◆ To do ◆
Please print each record that follows precisely as it appears.

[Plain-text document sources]
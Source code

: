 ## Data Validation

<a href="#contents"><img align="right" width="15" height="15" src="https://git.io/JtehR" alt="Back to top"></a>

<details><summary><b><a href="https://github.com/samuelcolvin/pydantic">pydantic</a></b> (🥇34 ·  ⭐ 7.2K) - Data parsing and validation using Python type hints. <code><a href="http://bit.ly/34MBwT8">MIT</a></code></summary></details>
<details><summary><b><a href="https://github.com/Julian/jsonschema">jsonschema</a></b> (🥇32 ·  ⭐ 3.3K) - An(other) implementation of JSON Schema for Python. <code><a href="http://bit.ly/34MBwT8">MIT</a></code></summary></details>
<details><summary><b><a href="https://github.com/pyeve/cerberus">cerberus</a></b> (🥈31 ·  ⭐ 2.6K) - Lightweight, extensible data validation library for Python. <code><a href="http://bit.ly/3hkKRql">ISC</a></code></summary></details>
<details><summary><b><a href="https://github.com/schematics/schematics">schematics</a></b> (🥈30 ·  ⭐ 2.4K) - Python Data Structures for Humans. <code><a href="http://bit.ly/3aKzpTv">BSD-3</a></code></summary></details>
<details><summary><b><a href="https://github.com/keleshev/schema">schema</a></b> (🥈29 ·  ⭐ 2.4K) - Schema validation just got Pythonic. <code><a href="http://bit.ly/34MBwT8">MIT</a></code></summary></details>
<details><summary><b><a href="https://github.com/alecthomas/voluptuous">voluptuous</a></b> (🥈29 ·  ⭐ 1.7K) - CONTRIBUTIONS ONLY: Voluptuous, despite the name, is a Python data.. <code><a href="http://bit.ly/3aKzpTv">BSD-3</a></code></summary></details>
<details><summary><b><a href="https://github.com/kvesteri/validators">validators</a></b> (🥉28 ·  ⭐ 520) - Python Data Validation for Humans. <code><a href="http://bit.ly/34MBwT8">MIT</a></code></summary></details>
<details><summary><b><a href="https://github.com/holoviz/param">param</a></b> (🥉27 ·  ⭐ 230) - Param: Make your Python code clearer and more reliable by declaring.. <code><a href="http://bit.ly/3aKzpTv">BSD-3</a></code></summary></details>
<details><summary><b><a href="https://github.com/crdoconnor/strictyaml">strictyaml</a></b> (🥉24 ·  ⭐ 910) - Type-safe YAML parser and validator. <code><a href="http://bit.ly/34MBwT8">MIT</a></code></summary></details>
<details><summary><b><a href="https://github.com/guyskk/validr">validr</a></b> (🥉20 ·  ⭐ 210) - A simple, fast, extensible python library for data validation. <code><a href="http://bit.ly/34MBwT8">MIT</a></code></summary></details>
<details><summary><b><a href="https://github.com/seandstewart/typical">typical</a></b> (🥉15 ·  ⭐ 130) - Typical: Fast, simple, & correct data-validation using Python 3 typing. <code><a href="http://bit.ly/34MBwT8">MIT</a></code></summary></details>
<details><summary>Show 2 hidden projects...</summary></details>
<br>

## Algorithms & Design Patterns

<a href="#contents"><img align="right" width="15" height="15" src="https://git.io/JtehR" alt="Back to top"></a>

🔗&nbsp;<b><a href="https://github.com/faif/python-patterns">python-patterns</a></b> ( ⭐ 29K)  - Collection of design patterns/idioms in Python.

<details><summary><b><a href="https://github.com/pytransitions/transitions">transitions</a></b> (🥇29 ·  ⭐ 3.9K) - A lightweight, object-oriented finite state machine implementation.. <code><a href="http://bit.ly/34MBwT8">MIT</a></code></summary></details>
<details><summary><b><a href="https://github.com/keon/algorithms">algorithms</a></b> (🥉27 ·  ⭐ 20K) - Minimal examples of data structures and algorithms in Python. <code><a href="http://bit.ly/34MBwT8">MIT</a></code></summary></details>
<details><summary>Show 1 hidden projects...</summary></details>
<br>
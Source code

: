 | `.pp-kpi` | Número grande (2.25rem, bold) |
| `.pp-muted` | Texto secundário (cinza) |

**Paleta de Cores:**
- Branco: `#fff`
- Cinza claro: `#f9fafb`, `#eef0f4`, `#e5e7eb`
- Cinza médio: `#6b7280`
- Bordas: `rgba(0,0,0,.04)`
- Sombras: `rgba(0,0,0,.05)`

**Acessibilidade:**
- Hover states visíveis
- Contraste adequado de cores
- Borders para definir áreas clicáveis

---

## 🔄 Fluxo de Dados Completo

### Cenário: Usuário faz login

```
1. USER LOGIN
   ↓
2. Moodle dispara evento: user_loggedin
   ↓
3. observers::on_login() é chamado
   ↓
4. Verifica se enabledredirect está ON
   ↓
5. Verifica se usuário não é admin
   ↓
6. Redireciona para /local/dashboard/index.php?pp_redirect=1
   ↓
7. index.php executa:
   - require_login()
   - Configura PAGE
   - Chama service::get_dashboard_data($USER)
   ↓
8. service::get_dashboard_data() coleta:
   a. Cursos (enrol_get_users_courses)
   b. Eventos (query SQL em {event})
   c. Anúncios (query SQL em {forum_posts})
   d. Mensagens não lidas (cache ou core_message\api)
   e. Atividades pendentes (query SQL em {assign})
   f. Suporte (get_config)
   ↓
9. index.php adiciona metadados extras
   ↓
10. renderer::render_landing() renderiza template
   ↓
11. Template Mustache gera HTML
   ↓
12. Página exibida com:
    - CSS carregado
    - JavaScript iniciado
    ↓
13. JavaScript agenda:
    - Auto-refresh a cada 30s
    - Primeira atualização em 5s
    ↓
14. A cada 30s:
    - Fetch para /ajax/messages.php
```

◆ Result of the exercise ◆
Source code

: ## Data Validation

<a href="#contents"><img align="right" width="15" height="15" src="https://git.io/JtehR" alt="Back to top"></a>

<details><summary><b><a href="https://github.com/samuelcolvin/pydantic">pydantic</a></b> (🥇34 ·  ⭐ 7.2K) - Data parsing and validation using Python type hints. <code><a href="http://bit.ly/34MBwT8">MIT</a></code></summary></details>
<details><summary><b><a href="https://github.com/Julian/jsonschema">jsonschema</a></b> (🥇32 ·  ⭐ 3.3K) - An(other) implementation of JSON Schema for Python. <code><a href="http://bit.ly/34MBwT8">MIT</a></code></summary></details>
<details><summary><b><a href="https://github.com/pyeve/cerberus">cerberus</a></b> (🥈31 ·  ⭐ 2.6K) - Lightweight, extensible data validation library for Python. <code><a href="http://bit.ly/3hkKRql">ISC</a></code></summary></details>
<details><summary><b><a href="https://github.com/schematics/schematics">schematics</a></b> (🥈30 ·  ⭐ 2.4K) - Python Data Structures for Humans. <code><a href="http://bit.ly/3aKzpTv">BSD-3</a></code></summary></details>
<details><summary><b><a href="https://github.com/keleshev/schema">schema</a></b> (🥈29 ·  ⭐ 2.4K) - Schema validation just got Pythonic. <code><a href="http://bit.ly/34MBwT8">MIT</a></code></summary></details>
<details><summary><b><a href="https://github.com/alecthomas/voluptuous">voluptuous</a></b> (🥈29 ·  ⭐ 1.7K) - CONTRIBUTIONS ONLY: Voluptuous, despite the name, is a Python data.. <code><a href="http://bit.ly/3aKzpTv">BSD-3</a></code></summary></details>
<details><summary><b><a href="https://github.com/kvesteri/validators">validators</a></b> (🥉28 ·  ⭐ 520) - Python Data Validation for Humans. <code><a href="http://bit.ly/34MBwT8">MIT</a></code></summary></details>
<details><summary><b><a href="https://github.com/holoviz/param">param</a></b> (🥉27 ·  ⭐ 230) - Param: Make your Python code clearer and more reliable by declaring.. <code><a href="http://bit.ly/3aKzpTv">BSD-3</a></code></summary></details>
<details><summary><b><a href="https://github.com/crdoconnor/strictyaml">strictyaml</a></b> (🥉24 ·  ⭐ 910) - Type-safe YAML parser and validator. <code><a href="http://bit.ly/34MBwT8">MIT</a></code></summary></details>
<details><summary><b><a href="https://github.com/guyskk/validr">validr</a></b> (🥉20 ·  ⭐ 210) - A simple, fast, extensible python library for data validation. <code><a href="http://bit.ly/34MBwT8">MIT</a></code></summary></details>
<details><summary><b><a href="https://github.com/seandstewart/typical">typical</a></b> (🥉15 ·  ⭐ 130) - Typical: Fast, simple, & correct data-validation using Python 3 typing. <code><a href="http://bit.ly/34MBwT8">MIT</a></code></summary></details>
<details><summary>Show 2 hidden projects...</summary></details>
<br>

## Algorithms & Design Patterns

<a href="#contents"><img align="right" width="15" height="15" src="https://git.io/JtehR" alt="Back to top"></a>

🔗&nbsp;<b><a href="https://github.com/faif/python-patterns">python-patterns</a></b> ( ⭐ 29K)  - Collection of design patterns/idioms in Python.

<details><summary><b><a href="https://github.com/pytransitions/transitions">transitions</a></b> (🥇29 ·  ⭐ 3.9K) - A lightweight, object-oriented finite state machine implementation.. <code><a href="http://bit.ly/34MBwT8">MIT</a></code></summary></details>
<details><summary><b><a href="https://github.com/keon/algorithms">algorithms</a></b> (🥉27 ·  ⭐ 20K) - Minimal examples of data structures and algorithms in Python. <code><a href="http://bit.ly/34MBwT8">MIT</a></code></summary></details>
<details><summary>Show 1 hidden projects...</summary></details>
<br>
Source code

: | `.pp-kpi` | Número grande (2.25rem, bold) |
| `.pp-muted` | Texto secundário (cinza) |

**Paleta de Cores:**
- Branco: `#fff`
- Cinza claro: `#f9fafb`, `#eef0f4`, `#e5e7eb`
- Cinza médio: `#6b7280`
- Bordas: `rgba(0,0,0,.04)`
- Sombras: `rgba(0,0,0,.05)`

**Acessibilidade:**
- Hover states visíveis
- Contraste adequado de cores
- Borders para definir áreas clicáveis

---

## 🔄 Fluxo de Dados Completo

### Cenário: Usuário faz login

```
1. USER LOGIN
   ↓
2. Moodle dispara evento: user_loggedin
   ↓
3. observers::on_login() é chamado
   ↓
4. Verifica se enabledredirect está ON
   ↓
5. Verifica se usuário não é admin
   ↓
6. Redireciona para /local/dashboard/index.php?pp_redirect=1
   ↓
7. index.php executa:
   - require_login()
   - Configura PAGE
   - Chama service::get_dashboard_data($USER)
   ↓
8. service::get_dashboard_data() coleta:
   a. Cursos (enrol_get_users_courses)
   b. Eventos (query SQL em {event})
   c. Anúncios (query SQL em {forum_posts})
   d. Mensagens não lidas (cache ou core_message\api)
   e. Atividades pendentes (query SQL em {assign})
   f. Suporte (get_config)
   ↓
9. index.php adiciona metadados extras
   ↓
10. renderer::render_landing() renderiza template
   ↓
11. Template Mustache gera HTML
   ↓
12. Página exibida com:
    - CSS carregado
    - JavaScript iniciado
    ↓
13. JavaScript agenda:
    - Auto-refresh a cada 30s
    - Primeira atualização em 5s
    ↓
14. A cada 30s:
    - Fetch para /ajax/messages.php
```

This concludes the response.